Ultima ma proprio ultima recensione in questa ultima mattina di questo anno che sta sfinendo con tutte le sue problematiche, errori, nefandezze; cosa di meglio che accompagnare questo sole che molto lentamente e stancamente sta cercando di scaldare codesto trentun dicembre, che il nuovo e terzo full – length dei The Blacktones?

Un disco profondo, cupo, pesante, riflessivo, degna colonna sonora per tutte le porcherie che hanno segnato questo duemila ventiquattro (a voi, se vi aggrada, spetta di stilare una ipotetica classificazione in base alla gravità dei fatti accaduti).

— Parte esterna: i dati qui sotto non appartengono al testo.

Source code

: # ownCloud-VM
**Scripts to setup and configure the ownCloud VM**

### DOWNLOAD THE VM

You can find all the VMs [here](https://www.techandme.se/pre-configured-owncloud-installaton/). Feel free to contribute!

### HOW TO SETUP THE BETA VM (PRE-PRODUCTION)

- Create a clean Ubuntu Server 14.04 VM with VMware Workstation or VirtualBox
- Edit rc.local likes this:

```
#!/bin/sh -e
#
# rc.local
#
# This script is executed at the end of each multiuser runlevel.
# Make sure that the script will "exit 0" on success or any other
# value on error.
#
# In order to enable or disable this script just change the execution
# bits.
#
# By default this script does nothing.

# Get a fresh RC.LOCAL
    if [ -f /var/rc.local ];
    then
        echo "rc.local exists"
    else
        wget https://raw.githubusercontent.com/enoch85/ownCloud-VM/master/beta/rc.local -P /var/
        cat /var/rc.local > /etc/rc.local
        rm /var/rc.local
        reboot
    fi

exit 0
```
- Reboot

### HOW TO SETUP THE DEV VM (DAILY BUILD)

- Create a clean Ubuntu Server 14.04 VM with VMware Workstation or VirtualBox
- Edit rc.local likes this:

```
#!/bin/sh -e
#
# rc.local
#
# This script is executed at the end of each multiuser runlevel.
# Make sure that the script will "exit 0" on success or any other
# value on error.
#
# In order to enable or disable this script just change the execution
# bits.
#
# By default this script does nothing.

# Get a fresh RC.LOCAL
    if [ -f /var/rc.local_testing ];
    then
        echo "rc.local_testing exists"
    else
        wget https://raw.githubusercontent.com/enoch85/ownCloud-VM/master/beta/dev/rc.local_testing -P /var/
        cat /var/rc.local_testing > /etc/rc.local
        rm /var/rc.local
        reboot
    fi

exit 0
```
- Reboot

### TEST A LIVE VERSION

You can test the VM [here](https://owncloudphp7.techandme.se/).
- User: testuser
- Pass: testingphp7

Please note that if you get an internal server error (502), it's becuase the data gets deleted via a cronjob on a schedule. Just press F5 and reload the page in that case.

La percezione del tempo è altamente soggettiva e può variare in base alle situazioni (anche se Kant parlava del tempo come una categoria oggettiva ed assoluta sussistente a prescindere dall’essere umano), ma quando la realtà non è particolarmente piacevole, quando vi è la netta sensazione di oscillare fra noia e dolore, ebbene il tempo si dilata, si sfilaccia in una sorta di Annus Horribilis, e diventa, il trascorrere delle ore, delle settimane, dei mesi, un lento ripetersi di ogni oggi derivante da uno stantio ieri riciclato in un banalissimo domani; una lentissima agonia esistenzialistica perpetuantesi nell’anno più lungo, più buio, più oscuro, della nostra vita.

La band sarda (ultimamente una delle nostre isole maggiori sta sfornando delle produzioni assai interessanti) si è formata a Cagliari nel 2011 e si definisce come un crogiolo di Metal, Stoner e Grunge; ma secondo me, a parte una evidente influenza da parte dei finlandesi Amorphis (sebbene riveduti e corretti), si va oltre ogni barriera, si oltrepassa ogni limite compositivo: se nel nostro disincantato immaginifico di continentali, la Sardegna rappresenta il sole, il mare, le vacanze, le tedesche anni ottanta, orbene qui si racconta della disperazione (tradotta in musica esplorativa che scava i nostri antri emotivi) di una isola non vista, non percepita, quella per esempio della tragedia verificatesi a Carbonia ove nel 1937 in una miniera morirono 14 lavoratori, oppure gli incidenti avvenuti più recentemente nello stabilimento Sarroch di proprietà della famiglia Moratti. La Sardegna quella interna, quella della Barbagia, quella di Gramsci, della Deledda, di Berlinguer, quella della lingua sarda e dei tanti dialetti e quella di giggirriva.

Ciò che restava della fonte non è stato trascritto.